Revit add-ins run on a separate thread from Revit's main event loop. Reading data is straightforward from an IExternalCommand, but modifying the model requires two things: an ExternalEvent that signals Revit to invoke your handler at the next idle moment (ensuring the right context), and a Transaction that guarantees atomic, ACID-compliant writes.
ACID Transactions
A Revit Transaction follows the same ACID guarantees as database transactions — Atomicity (all-or-nothing), Consistency (only valid model states), Isolation (concurrent operations produce the same result as sequential ones), and Durability (committed changes survive failures). If any statement inside the transaction fails you roll back the entire set, leaving the model unchanged.
Architecture
Two classes wrap the Revit plumbing behind a single shared interface. This lets the same UI code run in a real Revit add-in and in a standalone WPF test project — the context difference is hidden inside the implementation:
- SaveStateEventHandler — implements
IExternalEventHandler; the only class with direct Revit API context. Stores the action and wraps its execution in a transaction. - RevitActionHandler — implements
IRevitActionHandler; exposesRaiseEventwhich posts the action toSaveStateEventHandlerand callsExternalEvent.Raise().
The Shared Interface
// Shared interface — used by both the test project and the Revit add-in.
// Neither consumer needs to know whether Revit context is available.
public interface IRevitActionHandler
{
// Raised after the transaction commits
event Action OnExecuted;
// Execute actionInRvtContext inside a named Revit transaction (or directly in tests)
void RaiseEvent(string transactionName, Action actionInRvtContext);
}Test Project Implementation
Without a Revit process, the mock handler executes the action inline:
// Test project implementation — no Revit context required.
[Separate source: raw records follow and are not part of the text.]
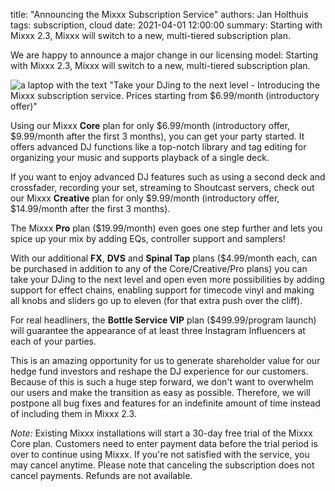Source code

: title: "Announcing the Mixxx Subscription Service"
authors: Jan Holthuis
tags: subscription, cloud
date: 2021-04-01 12:00:00
summary: Starting with Mixxx 2.3, Mixxx will switch to a new, multi-tiered subscription plan.

We are happy to announce a major change in our licensing model:
Starting with Mixxx 2.3, Mixxx will switch to a new, multi-tiered subscription plan.

![a laptop with the text "Take your DJing to the next level - Introducing the Mixxx subscription service. Prices starting from $6.99/month (introductory offer)"]({static}/images/news/subscription-service.png)

Using our Mixxx **Core** plan for only $6.99/month (introductory offer, $9.99/month after the first 3 months), you can get your party started.
It offers advanced DJ functions like a top-notch library and tag editing for organizing your music and supports playback of a single deck.

If you want to enjoy advanced DJ features such as using a second deck and crossfader, recording your set, streaming to Shoutcast servers, check out our Mixxx **Creative** plan for only $9.99/month (introductory offer, $14.99/month after the first 3 months).

The Mixxx **Pro** plan ($19.99/month) even goes one step further and lets you spice up your mix by adding EQs, controller support and samplers!

With our additional **FX**, **DVS** and **Spinal Tap** plans ($4.99/month each, can be purchased in addition to any of the Core/Creative/Pro plans) you can take your DJing to the next level and open even more possibilities by adding support for effect chains, enabling support for timecode vinyl and making all knobs and sliders go up to eleven (for that extra push over the cliff).

For real headliners, the **Bottle Service VIP** plan ($499.99/program launch) will guarantee the appearance of at least three Instagram Influencers at each of your parties.

This is an amazing opportunity for us to generate shareholder value for our hedge fund investors and reshape the DJ experience for our customers.
Because of this is such a huge step forward, we don't want to overwhelm our users and make the transition as easy as possible.
Therefore, we will postpone all bug fixes and features for an indefinite amount of time instead of including them in Mixxx 2.3.

*Note:* Existing Mixxx installations will start a 30-day free trial of the Mixxx Core plan.
Customers need to enter payment data before the trial period is over to continue using Mixxx.
If you're not satisfied with the service, you may cancel anytime.
Please note that canceling the subscription does not cancel payments.
Refunds are not available.
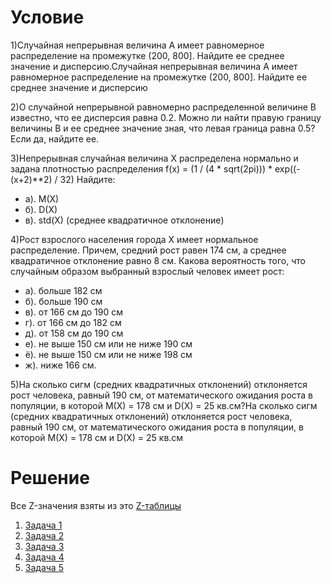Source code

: # Условие
1)Случайная непрерывная величина A имеет равномерное распределение на промежутке (200, 800].
Найдите ее среднее значение и дисперсию.Случайная непрерывная величина A имеет равномерное распределение на промежутке (200, 800].
Найдите ее среднее значение и дисперсию

2)О случайной непрерывной равномерно распределенной величине B известно, что ее дисперсия равна 0.2.
Можно ли найти правую границу величины B и ее среднее значение зная, что левая граница равна 0.5?
Если да, найдите ее.

3)Непрерывная случайная величина X распределена нормально и задана плотностью распределения
f(x) = (1 / (4 * sqrt(2pi))) * exp((-(x+2)**2) / 32)
Найдите:
* а). M(X)
* б). D(X)
* в). std(X) (среднее квадратичное отклонение)

4)Рост взрослого населения города X имеет нормальное распределение.
Причем, средний рост равен 174 см, а среднее квадратичное отклонение равно 8 см.
Какова вероятность того, что случайным образом выбранный взрослый человек имеет рост:
* а). больше 182 см
* б). больше 190 см
* в). от 166 см до 190 см
* г). от 166 см до 182 см
* д). от 158 см до 190 см
* е). не выше 150 см или не ниже 190 см
* ё). не выше 150 см или не ниже 198 см
* ж). ниже 166 см.

5)На сколько сигм (средних квадратичных отклонений) отклоняется рост человека, равный 190 см, от математического ожидания роста в популяции, в которой M(X) = 178 см и D(X) = 25 кв.см?На сколько сигм (средних квадратичных отклонений) отклоняется рост человека, равный 190 см, от математического ожидания роста в популяции, в которой M(X) = 178 см и D(X) = 25 кв.см
# Решение
Все Z-значения взяты из это [Z-таблицы](https://github.com/allseenn/probability/blob/main/04.Tasks/Ztable.pdf)
1. [Задача 1](https://github.com/allseenn/probability/blob/main/04.Tasks/01.py)
2. [Задача 2](https://github.com/allseenn/probability/blob/main/04.Tasks/02.py)
3. [Задача 3](https://github.com/allseenn/probability/blob/main/04.Tasks/03.py)
4. [Задача 4](https://github.com/allseenn/probability/blob/main/04.Tasks/04.py)
5. [Задача 5](https://github.com/allseenn/probability/blob/main/04.Tasks/05.py)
// RaiseEvent just executes the action directly, making the UI testable in plain WPF.
public class MokRevitActionHandler : IRevitActionHandler
{
public event Action OnExecuted;
public void RaiseEvent(string transactionName, Action actionInRvtContext)
{
actionInRvtContext();
OnExecuted?.Invoke();
}
}Add-in Implementation
The real handler delegates to ExternalEvent.Raise(), which queues execution for Revit's idle moment:
// Add-in implementation — wires the action into a Revit ExternalEvent.
// RevitExternalEvent.Raise() signals Revit to call Execute() at the next idle moment,
// which runs in the correct Revit API context.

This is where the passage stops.